As it turned out, Lewis was correct. At the time, Sun was still hot from having launched the career of Elvis Presley. But Phillips had sold Presley's contract to RCA Records, and was still looking for a new flagship star for his label. Over his seven years at Sun, Lewis created a massively influential body of work that established him as one of Rock and Roll's most original and compelling performers. With a talent as immense as his ego and a personal life as reckless as his performances, Lewis was simultaneously menacing and seductive, projecting a cocky charisma that made his danger-charged persona all the more appealing. 

But the world-class wildman was a far more complex and sophisticated character than his early image would suggest.  His volcanic performing style tended to overshadow his prodigious piano technique. Lewis was also a subtle and distinctive vocal stylist, singing bittersweet Country ballads, raw Blues workouts, Tin Pan Alley Pop ditties and fervent Gospel numbers with the same level of conviction that he brought to his Rock and Roll tunes.
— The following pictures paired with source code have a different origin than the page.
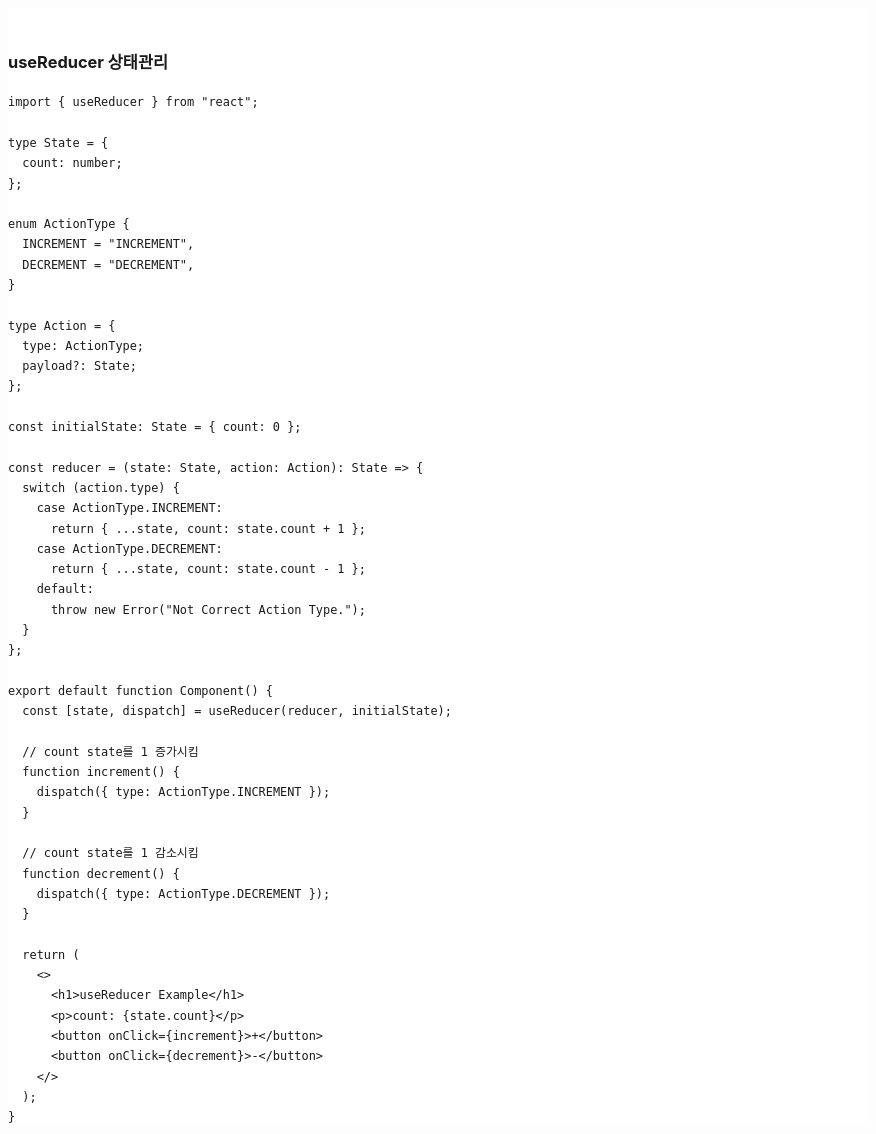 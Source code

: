 <br>

### useReducer 상태관리

```tsx
import { useReducer } from "react";

type State = {
  count: number;
};

enum ActionType {
  INCREMENT = "INCREMENT",
  DECREMENT = "DECREMENT",
}

type Action = {
  type: ActionType;
  payload?: State;
};

const initialState: State = { count: 0 };

const reducer = (state: State, action: Action): State => {
  switch (action.type) {
    case ActionType.INCREMENT:
      return { ...state, count: state.count + 1 };
    case ActionType.DECREMENT:
      return { ...state, count: state.count - 1 };
    default:
      throw new Error("Not Correct Action Type.");
  }
};

export default function Component() {
  const [state, dispatch] = useReducer(reducer, initialState);

  // count state를 1 증가시킴
  function increment() {
    dispatch({ type: ActionType.INCREMENT });
  }

  // count state를 1 감소시킴
  function decrement() {
    dispatch({ type: ActionType.DECREMENT });
  }

  return (
    <>
      <h1>useReducer Example</h1>
      <p>count: {state.count}</p>
      <button onClick={increment}>+</button>
      <button onClick={decrement}>-</button>
    </>
  );
}
```
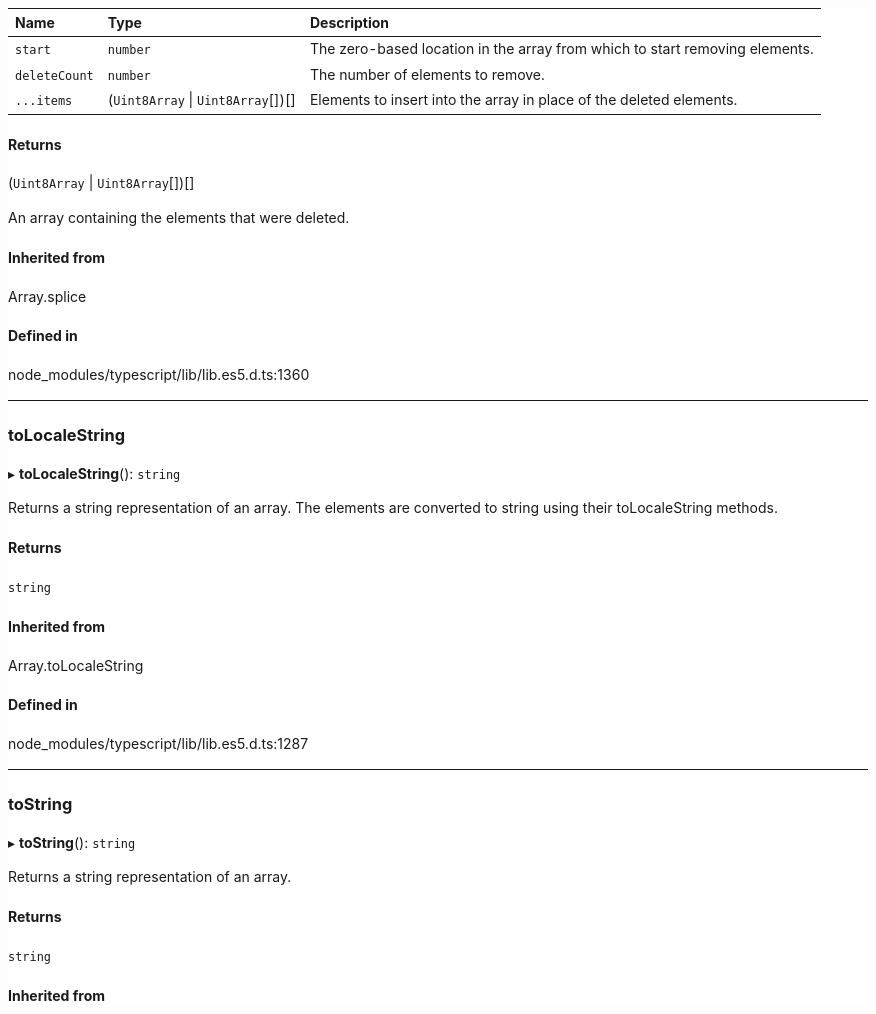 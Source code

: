 | Name | Type | Description |
| :------ | :------ | :------ |
| `start` | `number` | The zero-based location in the array from which to start removing elements. |
| `deleteCount` | `number` | The number of elements to remove. |
| `...items` | (`Uint8Array` \| `Uint8Array`[])[] | Elements to insert into the array in place of the deleted elements. |

#### Returns

(`Uint8Array` \| `Uint8Array`[])[]

An array containing the elements that were deleted.

#### Inherited from

Array.splice

#### Defined in

node_modules/typescript/lib/lib.es5.d.ts:1360

___

### toLocaleString

▸ **toLocaleString**(): `string`

Returns a string representation of an array. The elements are converted to string using their toLocaleString methods.

#### Returns

`string`

#### Inherited from

Array.toLocaleString

#### Defined in

node_modules/typescript/lib/lib.es5.d.ts:1287

___

### toString

▸ **toString**(): `string`

Returns a string representation of an array.

#### Returns

`string`

#### Inherited from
In May 1958, Lewis' meteoric rise was derailed almost as quickly as it began, when it was revealed that the 21-year-old performer had quietly married his 13-year-old cousin Myra Gale Brown the previous December, and that his divorce to his previous wife had not been finalized at the time. The resulting scandal made Lewis an instant pariah; radio stations stopped playing his records, and his performance fees nosedived. He would make many more fine records for Sun until his contract with the label expired in August 1963.  But he remained almost entirely absent from the charts during that period. 

But the tenacious Lewis hung on through a decade of lean times, and staged a decisive comeback in the late '60s as a more mature, yet still fiercely individualistic, Country balladeer.  He would be a regular presence on the Country charts for the next decade, and experienced another career resurgence in the 70s, when a renewed wave of interest in 50s Rock and Roll brought him a new level of popularity and respect. 

Improbably enough, considering his well-documented personal exploits, Lewis is one of a handful of artists from Rock's first generation to survive into, and remain musically active in, the 2000s, still producing worthy new music and performing with an intensity that belies his age.